Start of Study material

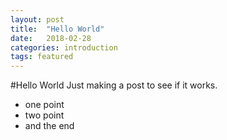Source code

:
 ```yaml
---
layout: post
title:  "Hello World"
date:   2018-02-28
categories: introduction
tags: featured
---
```


#Hello World
Just making a post to see if it works.
- one point
- two point
- and the end

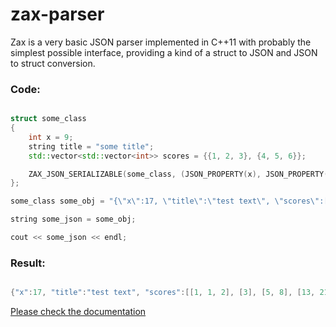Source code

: # zax-parser
Zax is a very basic JSON parser implemented in C++11 with probably the simplest possible interface, providing a kind of a struct to JSON and JSON to struct conversion.

### Code:

```cpp

struct some_class
{
    int x = 9;
    string title = "some title";
    std::vector<std::vector<int>> scores = {{1, 2, 3}, {4, 5, 6}};

    ZAX_JSON_SERIALIZABLE(some_class, (JSON_PROPERTY(x), JSON_PROPERTY(title), JSON_PROPERTY(scores)))
};

some_class some_obj = "{\"x\":17, \"title\":\"test text\", \"scores\":[[1, 1, 2], [3], [5, 8], [13, 21]]}";

string some_json = some_obj;

cout << some_json << endl;

```
### Result:

```cpp

{"x":17, "title":"test text", "scores":[[1, 1, 2], [3], [5, 8], [13, 21]]}

```

[Please check the documentation](https://tamask1s.github.io/zax-parser/index.html)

End of Study material

• [Work item] Note how many lines of the entries contain the string "post", then give that number by itself.

• [Expected answer] 2